Start zum Großen Preis von Frankreich
Rudolf Caracciola bei der Zieldurchfahrt, vor der mit Zuschauern gefüllten Haupttribüne

Der XXI. Große Preis von Frankreich (XXI Grand Prix de l’Automobile Club de France)[1] fand am 23. Juni 1935 auf dem Autodrome de Linas-Montlhéry in Frankreich statt. Als Grande Épreuve zählte er zur Grand-Prix-Europameisterschaft 1935 und wurde nach den Bestimmungen der Internationalen Grand-Prix-Formel (Rennwagen bis maximal 750 kg Leergewicht; 85 cm Mindestbreite; Renndistanz mindestens 500 km) über 40 Runden à 12,504 km ausgetragen, was einer Gesamtdistanz von 500,160 km entsprach.

Sieger wurde Rudolf Caracciola auf Mercedes-Benz W 25, der damit den Grundstein für den Gewinn des Europameistertitels in diesem Jahr legte.

Rennen

Gemäß den Ausschreibebedingungen waren pro Hersteller bis zu vier Wagen zugelassen, aber bei insgesamt zwölf Meldungen von sechs Teams hatte keines davon die erlaubte Anzahl voll ausgeschöpft. Vor allem die Mercedes-Benz-Mannschaft war angesichts der anhaltenden Erfolgsserie bei den vorangegangenen Rennen in Monaco, Tripolis, sowie auf der AVUS und auf dem Nürburgring – absolut entschlossen, die im Vorjahr erlittene Scharte wieder wettzumachen, und war bereits Wochen zuvor angereist, um sich mit einem umfangreichen Trainings- und Testprogramm auf das Rennen optimal vorzubereiten. Mit der bewährten Mannschaft aus Rudolf Caracciola, Luigi Fagioli und Manfred von Brauchitsch ging das Team als entsprechend klarer Favorit ins offizielle Training, das jetzt erstmals auch beim französischen Grand Prix zur Ermittlung der Startaufstellung gewertet wurde.

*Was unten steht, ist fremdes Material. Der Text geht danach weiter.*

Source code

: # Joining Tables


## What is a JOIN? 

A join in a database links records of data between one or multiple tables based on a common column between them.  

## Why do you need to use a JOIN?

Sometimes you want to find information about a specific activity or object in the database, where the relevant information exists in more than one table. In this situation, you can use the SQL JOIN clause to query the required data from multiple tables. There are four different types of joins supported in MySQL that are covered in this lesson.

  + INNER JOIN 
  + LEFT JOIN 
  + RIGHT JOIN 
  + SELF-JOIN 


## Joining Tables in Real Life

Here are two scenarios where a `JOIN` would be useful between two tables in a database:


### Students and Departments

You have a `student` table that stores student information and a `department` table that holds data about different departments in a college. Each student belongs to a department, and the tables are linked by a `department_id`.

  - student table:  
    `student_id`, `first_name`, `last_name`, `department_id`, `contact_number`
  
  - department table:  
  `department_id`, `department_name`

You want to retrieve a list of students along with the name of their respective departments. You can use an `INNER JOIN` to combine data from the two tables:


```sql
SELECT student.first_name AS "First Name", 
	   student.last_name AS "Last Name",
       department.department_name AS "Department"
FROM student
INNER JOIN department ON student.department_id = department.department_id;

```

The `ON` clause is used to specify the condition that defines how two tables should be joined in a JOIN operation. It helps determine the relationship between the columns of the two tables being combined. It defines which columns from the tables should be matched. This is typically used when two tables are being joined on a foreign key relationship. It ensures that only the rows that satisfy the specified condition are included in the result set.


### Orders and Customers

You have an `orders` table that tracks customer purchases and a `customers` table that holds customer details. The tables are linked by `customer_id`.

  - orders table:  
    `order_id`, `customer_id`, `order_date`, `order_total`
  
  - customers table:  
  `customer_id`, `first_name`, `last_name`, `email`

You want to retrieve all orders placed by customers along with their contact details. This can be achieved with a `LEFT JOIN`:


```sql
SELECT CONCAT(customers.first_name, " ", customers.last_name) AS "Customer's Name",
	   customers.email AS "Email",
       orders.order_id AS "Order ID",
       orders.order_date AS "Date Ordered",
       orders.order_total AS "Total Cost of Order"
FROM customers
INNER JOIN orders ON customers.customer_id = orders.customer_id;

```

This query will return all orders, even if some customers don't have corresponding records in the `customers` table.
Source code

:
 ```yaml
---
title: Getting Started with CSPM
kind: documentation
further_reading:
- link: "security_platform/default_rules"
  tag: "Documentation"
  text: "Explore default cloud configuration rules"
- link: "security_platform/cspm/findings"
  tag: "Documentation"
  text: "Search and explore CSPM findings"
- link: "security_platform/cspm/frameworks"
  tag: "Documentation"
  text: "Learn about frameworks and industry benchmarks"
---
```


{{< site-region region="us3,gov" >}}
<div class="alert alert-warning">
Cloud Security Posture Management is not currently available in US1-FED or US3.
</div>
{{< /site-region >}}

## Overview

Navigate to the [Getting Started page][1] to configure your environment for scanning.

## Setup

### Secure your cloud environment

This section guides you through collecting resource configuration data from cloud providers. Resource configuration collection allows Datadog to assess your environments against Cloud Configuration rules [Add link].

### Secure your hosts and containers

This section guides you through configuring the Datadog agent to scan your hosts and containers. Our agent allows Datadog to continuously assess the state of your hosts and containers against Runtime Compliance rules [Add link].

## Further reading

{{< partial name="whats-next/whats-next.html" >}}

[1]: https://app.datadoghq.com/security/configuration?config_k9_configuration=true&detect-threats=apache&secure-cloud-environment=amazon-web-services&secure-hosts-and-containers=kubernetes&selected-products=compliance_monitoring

Dennoch war es aber das Team der Auto Union, das das Geschehen zunächst dominierte und mit dem Trainingsschnellsten Achille Varzi zusammen mit Hans Stuck zwei der drei Positionen in der ersten Startreihe errang. Dritter Fahrer im Team war Bernd Rosemeyer, der sich nach seinem ersten Automobilrennen auf der Avus und seinem zweiten Platz beim Eifelrennen mittlerweile bereits den angestammten Platz von Hermann zu Leiningen in der Mannschaft gesichert hatte, sich in Montlhéry aber noch einmal mit einem etwas älteren Modell der Auto-Union-Rennwagen zufriedengeben musste.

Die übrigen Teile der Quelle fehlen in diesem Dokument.